Based on 4+ years of intensive work by multiple ASN/SSB/SSE joint committees, SSB has developed a Code of Ethics and an accompanying Enforcement Policy. Here, we ask members to vote on amending the SSB Governance Documents (Constitution and Bylaws) to require members to adhere to this Code of Ethics, to empower the Council to establish and enforce this Code of Ethics, and to establish a mechanism whereby the Code of Ethics can be updated in the future.

The SSB Council has already voted in favor of this Code of Ethics. However, before the Code takes effect, we believe it is necessary to amend the SSB Governance documents (Constitution and Bylaws).

The proposed changes are described in detail, along with accompanying explanations, on the voting page linked below [BCO: only for members; I don’t include the link here]. The proposed amendments are also available to view in SSB’s GitHub repository, in the context of the entire SSB Constitution.

Voting will remain open through Nov. 10th.

As always, thank you for your continued participation in the Society!

The SSB Council

This reflects a lot of work by a lot of people across SSB, the Society for the Study of Evolution (SSE), and the American Society of Naturalists (ASN), as well as experts outside the societies, and rounds of feedback by members and councils.
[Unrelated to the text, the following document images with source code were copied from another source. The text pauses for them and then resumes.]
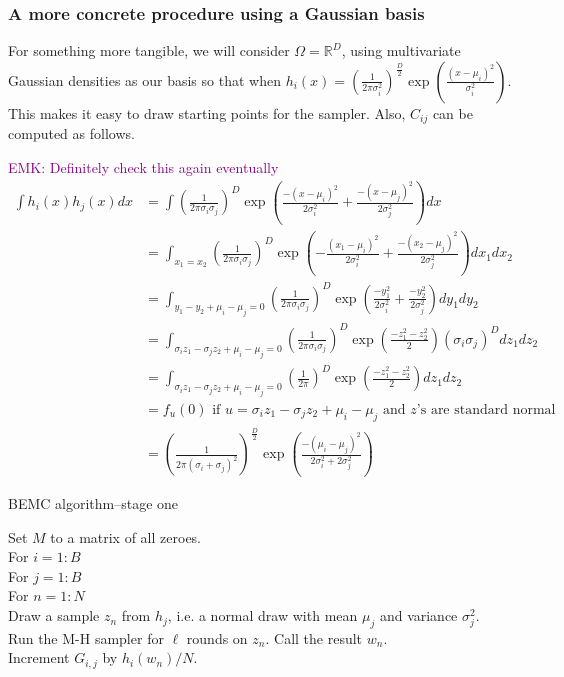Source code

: \documentclass{article}
\newcommand\EMK[1]{\textcolor{purple}{EMK: #1}}
\begin{document}
\subsubsection{A more concrete procedure using a Gaussian basis}
\label{sec: BEMC_concrete}
For something more tangible, we will consider $\Omega=\mathbb{R}^D$, using multivariate Gaussian densities as our basis so that when $h_i(x)= (\frac{1}{2\pi \sigma_i^2})^{\frac{D}{2}}\exp(\frac{(x-\mu_i)^2}{\sigma_i^2})$. This makes it easy to draw starting points for the sampler. Also, $C_{ij}$ can be computed as follows.

\EMK{Definitely check this again eventually}
\begin{align*}
\int h_i(x)h_j(x)dx &=\int (\frac{1}{2\pi \sigma_i\sigma_j})^{D}\exp(\frac{-(x-\mu_i)^2}{2\sigma_i^2}+\frac{-(x-\mu_j)^2}{2\sigma_j^2})dx\\
&=\int_{x_1=x_2} (\frac{1}{2\pi \sigma_i\sigma_j})^{D}\exp(-\frac{(x_1-\mu_i)^2}{2\sigma_i^2}+\frac{-(x_2-\mu_j)^2}{2\sigma_j^2})dx_1dx_2\\
&=\int_{y_1-y_2+\mu_i-\mu_j=0} (\frac{1}{2\pi \sigma_i\sigma_j})^{D}\exp(\frac{-y_1^2}{2\sigma_i^2}+\frac{-y_2^2}{2\sigma_j^2})dy_1dy_2\\
&=\int_{\sigma_iz_1-\sigma_jz_2+\mu_i-\mu_j=0}
 (\frac{1}{2\pi \sigma_i\sigma_j})^{D}
\exp(\frac{-z_1^2-z_2^2}{2})(\sigma_i\sigma_j)^D dz_1dz_2\\
&=\int_{\sigma_iz_1-\sigma_jz_2+\mu_i-\mu_j=0}
 (\frac{1}{2\pi })^{D}
\exp(\frac{-z_1^2-z_2^2}{2}) dz_1dz_2\\
&=f_u(0) \text{ if } u=\sigma_iz_1-\sigma_jz_2+\mu_i-\mu_j \text{ and $z$'s are standard normal}\\
&= (\frac{1}{2\pi (\sigma_i+\sigma_j)^2})^{\frac{D}{2}}\exp(\frac{-(\mu_i-\mu_j)^2}{2\sigma_i^2+2\sigma_j^2})
\end{align*}

\begin{algorithm}[h]
\caption{BEMC algorithm--stage one}
Set $M$ to a matrix of all zeroes.\\
For $i  = 1:B$\\
\Indp
For $j  = 1:B$\\
\Indp
For $n = 1:N$\\
\Indp
Draw a sample $z_n$ from $h_{j}$, i.e. a normal draw with mean $\mu_j$ and variance $\sigma_j^2$.\\
Run the M-H sampler for $\ell$ rounds on $z_n$. Call the result $w_n$.\\
Increment $G_{i, j}$ by $h_{i}(w_n)/N$.\\
\Indm
\Indm
\Indm

\end{algorithm}
\end{document}

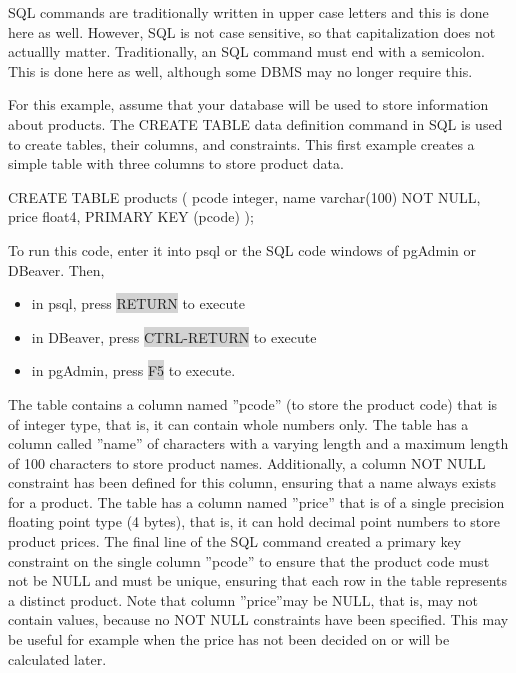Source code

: \begin{infobox}
SQL commands are traditionally written in upper case letters and this is done here as well. However, SQL is not case sensitive, so that capitalization does not actuallly matter. Traditionally, an SQL command must end with a semicolon. This is done here as well, although some DBMS may no longer require this. 
\end{infobox}

For this example, assume that your database will be used to store information about products. The CREATE TABLE data definition command in SQL is used to create tables, their columns, and constraints. This first example creates a simple table with three columns to store product data.

\begin{sqlcode}
CREATE TABLE products (
  pcode integer,
  name  varchar(100) NOT NULL,
  price float4,
  PRIMARY KEY (pcode) 
);
\end{sqlcode}

\begin{infobox}
To run this code, enter it into psql or the SQL code windows of pgAdmin or DBeaver. Then,
\begin{itemize}
   \item in psql, press \colorbox{lightgray}{RETURN} to execute
   \item in DBeaver, press \colorbox{lightgray}{CTRL-RETURN} to execute
   \item in pgAdmin, press \colorbox{lightgray}{F5} to execute.
\end{itemize}
\end{infobox}

The table contains a column named ''pcode'' (to store the product code) that is of integer type, that is, it can contain whole numbers only. The table has a column called ''name'' of characters with a varying length and a maximum length of 100 characters to store product names. Additionally, a column NOT NULL constraint has been defined for this column, ensuring that a name always exists for a product. The table has a column named ''price'' that is of a single precision floating point type (4 bytes), that is, it can hold decimal point numbers to store product prices. The final line of the SQL command created a primary key constraint on the single column ''pcode'' to ensure that the product code must not be NULL and must be unique, ensuring that each row in the table represents a distinct product. Note that column ''price''may be NULL, that is, may not contain values, because no NOT NULL constraints have been specified. This may be useful for example when the price has not been decided on or will be calculated later.

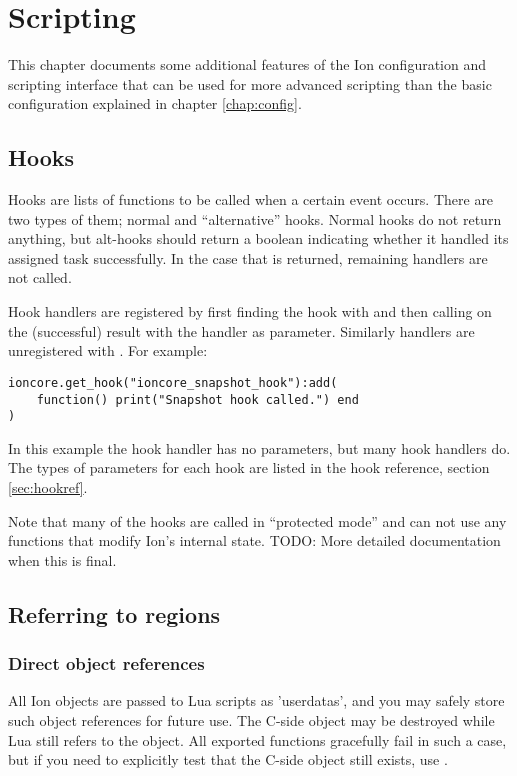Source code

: 
\chapter{Scripting}
\label{chap:tricks}

This chapter documents some additional features of the Ion configuration
and scripting interface that can be used for more advanced scripting than
the basic configuration explained in chapter \ref{chap:config}.

\section{Hooks}
\label{sec:hooks}

Hooks are lists of functions to be called when a certain event occurs.
There are two types of them; normal and ``alternative'' hooks. Normal
hooks do not return anything, but alt-hooks should return a boolean
indicating whether it handled its assigned task successfully. In the case
that  is returned, remaining handlers are not called.

Hook handlers are registered by first finding the hook
with  and then calling 
on the (successful) result with the handler as parameter. Similarly
handlers are unregistered with . For example:

\begin{verbatim}
ioncore.get_hook("ioncore_snapshot_hook"):add(
    function() print("Snapshot hook called.") end
)
\end{verbatim}

In this example the hook handler has no parameters, but many hook
handlers do. The types of parameters for each hook are listed in
the hook reference, section \ref{sec:hookref}.


Note that many of the hooks are called in ``protected mode'' and can not 
use any functions that modify Ion's internal state. TODO: More detailed 
documentation when this is final.

\section{Referring to regions}

\subsection{Direct object references}

All Ion objects are passed to Lua scripts as 'userdatas', and you may
safely store such object references for future use. The C-side object
may be destroyed while Lua still refers to the object. All exported
functions gracefully fail in such a case, but if you need to explicitly
test that the C-side object still exists, use .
I really hope this passes in SSB and ASN (it already did, overwhelmingly, in SSE). I talked a bit about why in my SSB Presidential address this summer (go here for materials from it, and here to jump right to the section of the speech on this area). We know misconduct happens in our field, both anecdotally and from quantitative data. One extreme response, though historically common, is ignoring it completely. Another extreme is to do things unofficially based on rumors. A good approach is to have a robust code of ethics with clear procedures. SSB Council has approved a code that has strong protections for confidentiality (but does not allow anonymous reporting), has a trained investigator get evidence in a case, and has a committee of peers decide on any possible sanctions. Now it’s up to the membership to vote on a constitution and bylaw change so the Council can implement it and tweak it as needed. Despite all the work that’s gone into it, there will likely be things that need to be adjusted in future years – this will let the Council do minor changes, while major ones will go to the membership for another vote.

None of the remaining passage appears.